Why are the hard drives failing

hard drivetroubleshooting

I have a small Ubuntu server running at home, with 2 hard drives. There are two software raids (raid1) on the disks, managed by mdadm,
which I believe is irrelevant, but mentioning it anyway.

Both of the hard drives are Western Digital, and have been used for around 2 years, when one of them started making clicking noises, and died.
I figured that maybe it's natural after 2 years, so I bought a new one, and resynced the raid arrays. After about a month, the other drive also died.

I didn't get suspicious, since both drives have been bought at the same time, it's not that surprising to see both of them near each other, so I bought
another one.

So far, 2 old drives failed, and 2 brand new in the system. After one month, one of the new drives died. This is when it started getting suspicious.
Since the PC was put together from some really old parts (think AthlonXP), I figured that maybe the motherboard's SATA controller is the culprit.
Of course you can't switch parts easily in an old PC like this, so I bought a whole system, new MB, new CPU, new RAM. Took the just failed drive back,
since it was under warranty, and got it replaced.

So it is up to 2 failed drives from the old ones, and 1 failed drive from the new ones.
No problems, for 1 month. After that errors were creeping up again in /var/log/messages, and mdadm was reporting raid array failures. I started tearing my
hair out. Everything is new in the system, it's up to the third brand new hard drive, it's simply not possible that all of the new drives that I bought were faulty.

Let's see what is still common… the cables. Okay, long shot, let's replace the SATA cables. Take hard drive back, smile to the guy at the counter and say that
I'm really unlucky. He replaces the hard drive. I come home, one month passes and one of hard drives fails, again. I'm not joking.

Two of the brand new hard drives have failed.
Maybe it's a bug in the OS. Let's see what the manufacturer's testing tool says. Download testing tool, burn it to a CD, reboot, leave hard drive testing overnight.
Test says that the drive is faulty, and I should back up everything, if I still can. I don't know what's happening, but it does not look like a software problem,
something is definitely thrashing the hard drives.
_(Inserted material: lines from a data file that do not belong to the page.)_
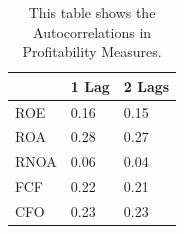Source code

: {{\begin{table}[htb!]
\centering
{}
\caption{This table shows the Pearson correlations for CFO features in our sample.}
\label{tab:CFOCorr}
\end{table}

\begin{table}[htb!]
\centering
\begin{tabular}{|l|l|l|}
\hline
     & 1 Lag & 2 Lags \\ \hline
ROE  & 0.16  & 0.15   \\ \hline
ROA  & 0.28  & 0.27   \\ \hline
RNOA & 0.06  & 0.04   \\ \hline
FCF  & 0.22  & 0.21   \\ \hline
CFO  & 0.23  & 0.23   \\ \hline
\end{tabular}
\caption{This table shows the Autocorrelations in Profitability Measures.}
\label{tab:AutCorrProfitability}
\end{table}

}}
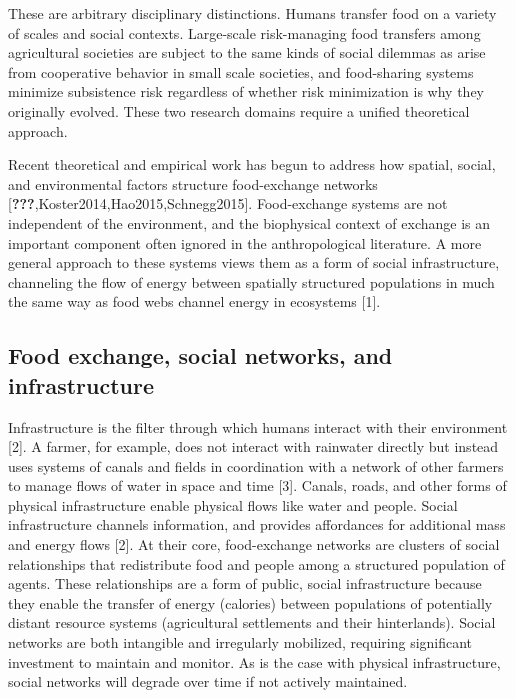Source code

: \documentclass[10pt,letterpaper]{article}
\begin{document}
These are arbitrary disciplinary distinctions. Humans transfer food on a
variety of scales and social contexts. Large-scale risk-managing food
transfers among agricultural societies are subject to the same kinds of
social dilemmas as arise from cooperative behavior in small scale
societies, and food-sharing systems minimize subsistence risk regardless
of whether risk minimization is why they originally evolved. These two
research domains require a unified theoretical approach.

Recent theoretical and empirical work has begun to address how spatial,
social, and environmental factors structure food-exchange networks
{[}{\textbf{???}},Koster2014,Hao2015,Schnegg2015{]}. Food-exchange
systems are not independent of the environment, and the biophysical
context of exchange is an important component often ignored in the
anthropological literature. A more general approach to these systems
views them as a form of social infrastructure, channeling the flow of
energy between spatially structured populations in much the same way as
food webs channel energy in ecosystems {[}1{]}.

\subsection{Food exchange, social networks, and
infrastructure}\label{food-exchange-social-networks-and-infrastructure}

Infrastructure is the filter through which humans interact with their
environment {[}2{]}. A farmer, for example, does not interact with
rainwater directly but instead uses systems of canals and fields in
coordination with a network of other farmers to manage flows of water in
space and time {[}3{]}. Canals, roads, and other forms of physical
infrastructure enable physical flows like water and people. Social
infrastructure channels information, and provides affordances for
additional mass and energy flows {[}2{]}. At their core, food-exchange
networks are clusters of social relationships that redistribute food and
people among a structured population of agents. These relationships are
a form of public, social infrastructure because they enable the transfer
of energy (calories) between populations of potentially distant resource
systems (agricultural settlements and their hinterlands). Social
networks are both intangible and irregularly mobilized, requiring
significant investment to maintain and monitor. As is the case with
physical infrastructure, social networks will degrade over time if not
actively maintained.
\end{document}
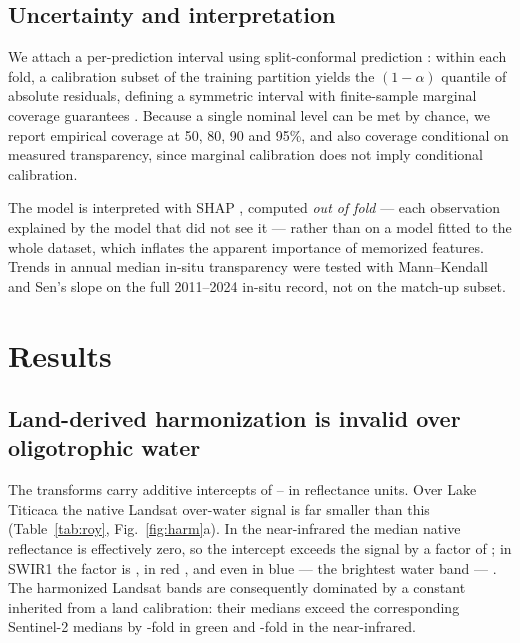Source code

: \documentclass[preprint,review,12pt,authoryear]{elsarticle}
\begin{document}
\subsection{Uncertainty and interpretation}

We attach a per-prediction interval using split-conformal prediction
\citep{Angelopoulos2023}: within each fold, a calibration subset of the
training partition yields the $(1-\alpha)$ quantile of absolute residuals,
defining a symmetric interval with finite-sample marginal coverage guarantees
\citep{Romano2019}. Because a single nominal level can be met by chance, we
report empirical coverage at 50, 80, 90 and 95\%, and also coverage
conditional on measured transparency, since marginal calibration does not
imply conditional calibration.

The model is interpreted with SHAP \citep{Lundberg2017,Lundberg2020},
computed \emph{out of fold} --- each observation explained by the model that
did not see it --- rather than on a model fitted to the whole dataset, which
inflates the apparent importance of memorized features. Trends in annual
median in-situ transparency were tested with Mann--Kendall and Sen's slope
\citep{Mann1945,Sen1968} on the full 2011--2024 in-situ record, not on the
match-up subset.

\section{Results}\label{sec:results}

\subsection{Land-derived harmonization is invalid over oligotrophic
water}\label{sec:harm}

The \citet{Roy2016} transforms carry additive intercepts of
\numRoyInterceptMin--\numRoyInterceptMax{} in reflectance units. Over Lake
Titicaca the native Landsat over-water signal is far smaller than this
(Table~\ref{tab:roy}, Fig.~\ref{fig:harm}a). In the near-infrared the median
native reflectance is effectively zero, so the intercept exceeds the signal
by a factor of \numRoyRatioNir; in SWIR1 the factor is \numRoyRatioSwirOne,
in red \numRoyRatioRed, and even in blue --- the brightest water band ---
\numRoyRatioBlue. The harmonized Landsat bands are consequently dominated by
a constant inherited from a land calibration: their medians exceed the
corresponding Sentinel-2 medians by \numLsOverSTwoGreen-fold in green and
\numLsOverSTwoNir-fold in the near-infrared.
\end{document}
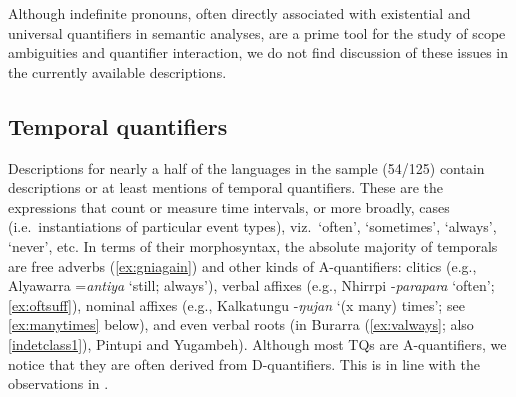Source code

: \documentclass[12pt,egregdoesnotlikesansseriftitles]{scrartcl}
\makeatletter
\newcommand{\ofy}{/125} %
\makeatother
\begin{document}
Although indefinite pronouns, often directly associated with existential and universal quantifiers in semantic analyses, are a prime tool for the study of scope ambiguities and quantifier interaction, we do not find discussion of these issues in the currently available descriptions. %

\subsection{Temporal quantifiers}
\label{sec:tempq}
Descriptions for nearly a half of the languages in the sample (54\ofy) contain descriptions or at least mentions of temporal quantifiers. These are the expressions that count or measure time intervals, or more broadly, cases (i.e.\ instantiations of particular event types), viz.\ `often', `sometimes', `always', `never', etc. In terms of their morphosyntax, the absolute majority of temporals are free adverbs (\ref{ex:gniagain}) and other kinds of A-quantifiers: clitics (e.g., Alyawarra =\textit{antiya} `still; always'), verbal affixes (e.g., Nhirrpi -\textit{parapara} `often'; \ref{ex:oftsuff}), %
nominal affixes (e.g., Kalkatungu -\textit{ŋujan} `(x many) times'; see \ref{ex:manytimes} below), and even verbal roots (in Burarra (\ref{ex:valways}; also \ref{indetclass1}), Pintupi and Yugambeh). Although most TQs are A-quantifiers, we notice that they are often derived from D-quantifiers. This is in line with the observations in \citealt{gil93,keenanpaperno17ov}. %
\end{document}
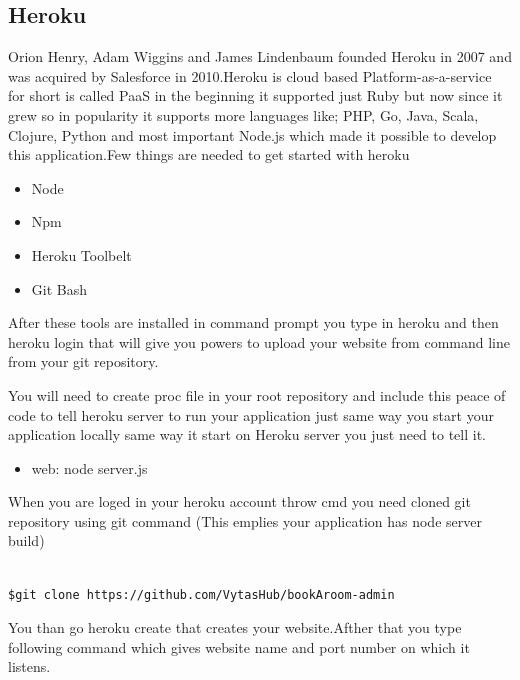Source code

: \begin{itemize}
\subsection{Heroku}
\bigbreak

  Orion Henry, Adam Wiggins and James Lindenbaum founded Heroku in 2007 and was acquired by Salesforce in 2010.Heroku is cloud based Platform-as-a-service for short is called PaaS in the beginning it supported just Ruby but now since it grew so in popularity it supports more languages like; PHP, Go, Java, Scala, Clojure, Python and most important Node.js which made it possible to develop this application.Few things are needed to get started with heroku
\bigbreak
\begin{itemize}

	\item Node 
	\item Npm
	\item Heroku Toolbelt
	\item Git Bash
	
\end{itemize}
\bigbreak

After these tools are installed in command prompt you type in heroku and then heroku login that will give you powers to upload your website from command line from your git repository.

You will need to create proc file in your root repository and include this peace of code to tell heroku server to run your application just same way you start your application locally same way it start on Heroku server you just need to tell it.

\bigbreak


\begin{itemize}
	
	\item web: node server.js

\end{itemize}
\bigbreak

When you are loged in your heroku account throw cmd you need cloned git repository using git command (This emplies your application has node server build)
\bigbreak

\begin{verbatim}

$git clone https://github.com/VytasHub/bookAroom-admin

\end{verbatim}
\bigbreak

You than go heroku create that creates your website.Afther that you type following command which gives website name and port number on which it listens. 


\end{itemize}
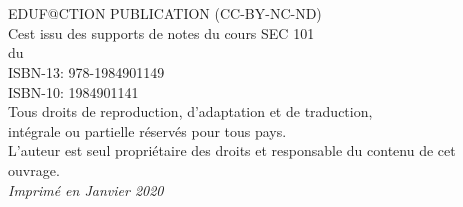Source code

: 
\newpage

~\vfill
\thispagestyle{empty}

\noindent {\Huge\ccbyncndeu}\\ 

 EDUF@CTION PUBLICATION (CC-BY-NC-ND)\\ %


\noindent C\edoc est issu des supports de notes du cours SEC 101 \\ du \uCnam \\
ISBN-13: 978-1984901149 \\
ISBN-10: 1984901141 \\
Tous droits de reproduction, d’adaptation et de traduction,\\
intégrale ou partielle réservés pour tous pays.\\
L’auteur est seul propriétaire des droits et responsable du contenu de cet ouvrage.\\

\noindent \textit{Imprimé en Janvier 2020 \\ \printer} %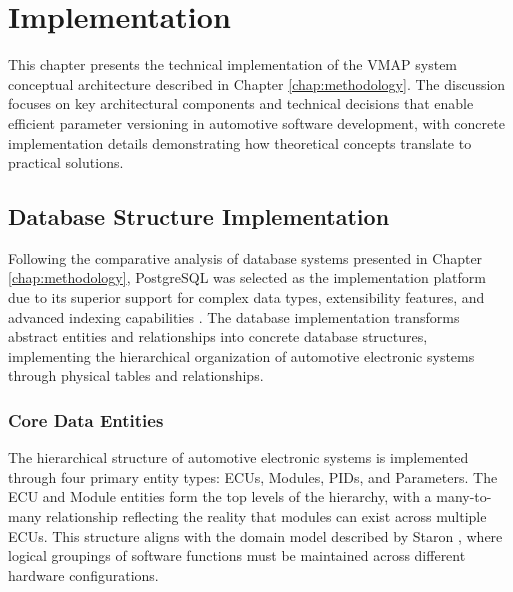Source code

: \chapter{Implementation}
\label{chap:implementation}

This chapter presents the technical implementation of the \ac{VMAP} system conceptual architecture described in Chapter \ref{chap:methodology}. The discussion focuses on key architectural components and technical decisions that enable efficient parameter versioning in automotive software development, with concrete implementation details demonstrating how theoretical concepts translate to practical solutions.

\section{Database Structure Implementation}
\label{sec:database-structure-implementation}

Following the comparative analysis of database systems presented in Chapter \ref{chap:methodology}, PostgreSQL was selected as the implementation platform due to its superior support for complex data types, extensibility features, and advanced indexing capabilities \cite{obe2017postgresql}. The database implementation transforms abstract entities and relationships into concrete database structures, implementing the hierarchical organization of automotive electronic systems through physical tables and relationships.

\subsection{Core Data Entities}
\label{subsec:core-data-entities}

The hierarchical structure of automotive electronic systems is implemented through four primary entity types: \acp{ECU}, Modules, \acp{PID}, and Parameters. The \ac{ECU} and Module entities form the top levels of the hierarchy, with a many-to-many relationship reflecting the reality that modules can exist across multiple \acp{ECU}. This structure aligns with the domain model described by Staron \cite{staron2021automotive}, where logical groupings of software functions must be maintained across different hardware configurations.

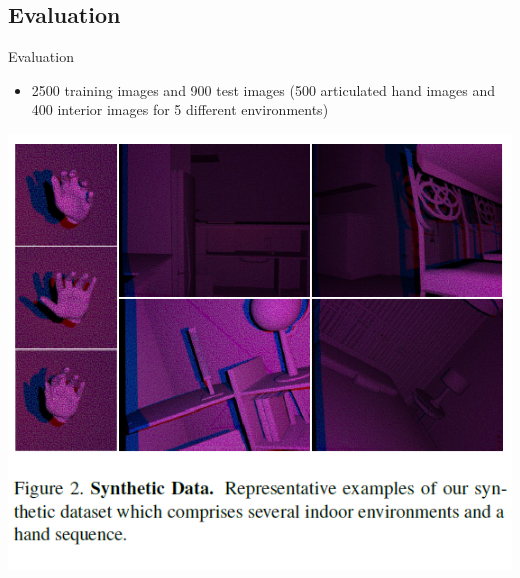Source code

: \subsection{Evaluation}
\begin{frame}{Evaluation}
\begin{itemize}
\item 2500 training images and 900 test images (500 articulated hand images and 400 interior images for 5 different environments)
\end{itemize}
\includegraphics[scale=0.25]{pictures/fig2_synthetic_data}
\end{frame}

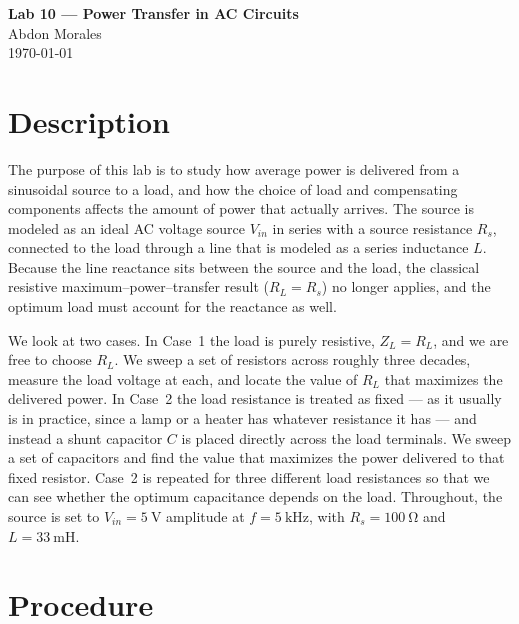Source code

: \documentclass[11pt]{article}
\begin{document}
\begin{center}
    {\LARGE\bfseries Lab 10 --- Power Transfer in AC Circuits}\\[0.8em]
    {\large Abdon Morales}\\[0.3em]
    {\large \today}
\end{center}
\vspace{1em}

\section*{Description}

The purpose of this lab is to study how average power is delivered from a
sinusoidal source to a load, and how the choice of load and compensating
components affects the amount of power that actually arrives. The source is
modeled as an ideal AC voltage source $V_{in}$ in series with a source
resistance $R_s$, connected to the load through a line that is modeled as a
series inductance $L$. Because the line reactance sits between the source and
the load, the classical resistive maximum--power--transfer result
($R_L = R_s$) no longer applies, and the optimum load must account for the
reactance as well.

We look at two cases. In Case~1 the load is purely resistive, $Z_L = R_L$, and
we are free to choose $R_L$. We sweep a set of resistors across roughly three
decades, measure the load voltage at each, and locate the value of $R_L$ that
maximizes the delivered power. In Case~2 the load resistance is treated as
fixed --- as it usually is in practice, since a lamp or a heater has whatever
resistance it has --- and instead a shunt capacitor $C$ is placed directly
across the load terminals. We sweep a set of capacitors and find the value that
maximizes the power delivered to that fixed resistor. Case~2 is repeated for
three different load resistances so that we can see whether the optimum
capacitance depends on the load. Throughout, the source is set to
$V_{in} = \SI{5}{\volt}$ amplitude at $f = \SI{5}{\kilo\hertz}$, with
$R_s = \SI{100}{\ohm}$ and $L = \SI{33}{\milli\henry}$.

\section*{Procedure}
\end{document}
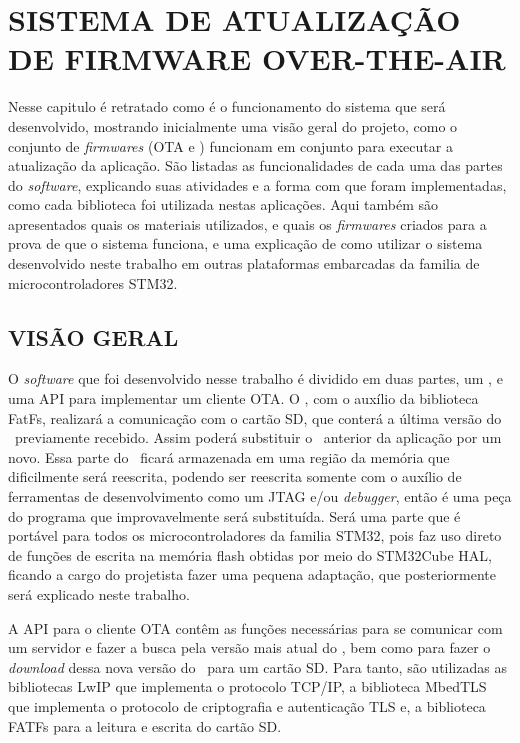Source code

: 
\chapter{SISTEMA DE ATUALIZAÇÃO DE FIRMWARE OVER-THE-AIR}
\label{chap:metodologia}
Nesse capitulo é retratado como é o funcionamento do sistema que será desenvolvido, mostrando inicialmente uma visão geral do projeto, como o conjunto de \textit{firmwares} (OTA e \bootloader) funcionam em conjunto para executar a atualização da aplicação. São listadas as funcionalidades de cada uma das partes do \textit{software}, explicando suas atividades e a forma com que foram implementadas, como cada biblioteca foi utilizada nestas aplicações. Aqui também são apresentados quais os materiais utilizados, e quais os \textit{firmwares} criados para a prova de que o sistema funciona, e uma explicação de como utilizar o sistema desenvolvido neste trabalho em outras plataformas embarcadas da familia de microcontroladores STM32.

\section{VISÃO GERAL}
O \textit{software} que foi desenvolvido nesse trabalho é dividido em duas partes, um \bootloader, e uma API para implementar um cliente OTA. O \bootloader, com o auxílio da biblioteca FatFs, realizará a comunicação com o cartão SD, que conterá a última versão do \firmware\ previamente recebido. Assim poderá substituir o \software\ anterior da aplicação por um novo. Essa parte do \software\ ficará armazenada em uma região da memória que dificilmente será reescrita, podendo ser reescrita somente com o auxílio de ferramentas de desenvolvimento como um JTAG e/ou \textit{debugger}, então é uma peça do programa que improvavelmente será substituída. Será uma parte que é portável para todos os microcontroladores da familia STM32, pois faz uso direto de funções de escrita na memória flash obtidas por meio do STM32Cube HAL, ficando a cargo do projetista fazer uma pequena adaptação, que posteriormente será explicado neste trabalho.

A API para o cliente OTA contêm as funções necessárias para se comunicar com um servidor e fazer a busca pela versão mais atual do \firmware, bem como para fazer o \textit{download} dessa nova versão do \firmware\ para um cartão SD. Para tanto, são utilizadas as bibliotecas LwIP que implementa o protocolo TCP/IP, a biblioteca MbedTLS que implementa o protocolo de criptografia e autenticação TLS e, a biblioteca FATFs para a leitura e escrita do cartão SD.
I should mention now, that the whole system is in a shoebox. Since there are a load of "build your own ikea case" stuff, I thought there shouldn't be any
problems throwing the thing in a box, and stuffing it away somewhere. The box is well ventilated, but I thought that just maybe the drives were overheating.
There is no other possible answer to this. So I took the hard drive back, and got it replaced (for the 3rd time), and bought hard drive coolers.

And just now, I have heard the sound of doom. click click whizzzzzzzzz.
SSH into the box:

You have new mail!
mail
r 1
DegradedArrayEvent on /dev/md0 ...

dmesg output:

[47128.000051] ata3: lost interrupt (Status 0x50)
[47128.000097] end_request: I/O error, dev sda, sector 58588863
[47128.000134] md: super_written gets error=-5, uptodate=0
[48043.976054] ata3: lost interrupt (Status 0x50)
[48043.976086] ata3.00: exception Emask 0x0 SAct 0x0 SErr 0x0 action 0x6 frozen
[48043.976132] ata3.00: cmd c8/00:18:bf:40:52/00:00:00:00:00/e1 tag 0 dma 12288 in
[48043.976135] res 40/00:00:00:4f:c2/00:00:00:00:00/00 Emask 0x4 (timeout)
[48043.976208] ata3.00: status: { DRDY }
[48043.976241] ata3: soft resetting link
[48044.148446] ata3.00: configured for UDMA/133
[48044.148457] ata3.00: device reported invalid CHS sector 0
[48044.148477] ata3: EH complete

Recap:

  1. No possibility of overheating
  2. 6 drives have failed, 4 of those have been brand new. I'm not sure now that the original two have been faulty, or suffered the same thing that the new ones.
  3. There is nothing common in the system, apart from the OS which is Ubuntu Karmic now (started with Jaunty). New MB, new CPU, new RAM, new SATA cables.
  4. No, the little holes on the hard drive are not covered

I'm crying. Really. I don't have the face to return to the store now, it's not possible for 4 drives to fail under 4 months.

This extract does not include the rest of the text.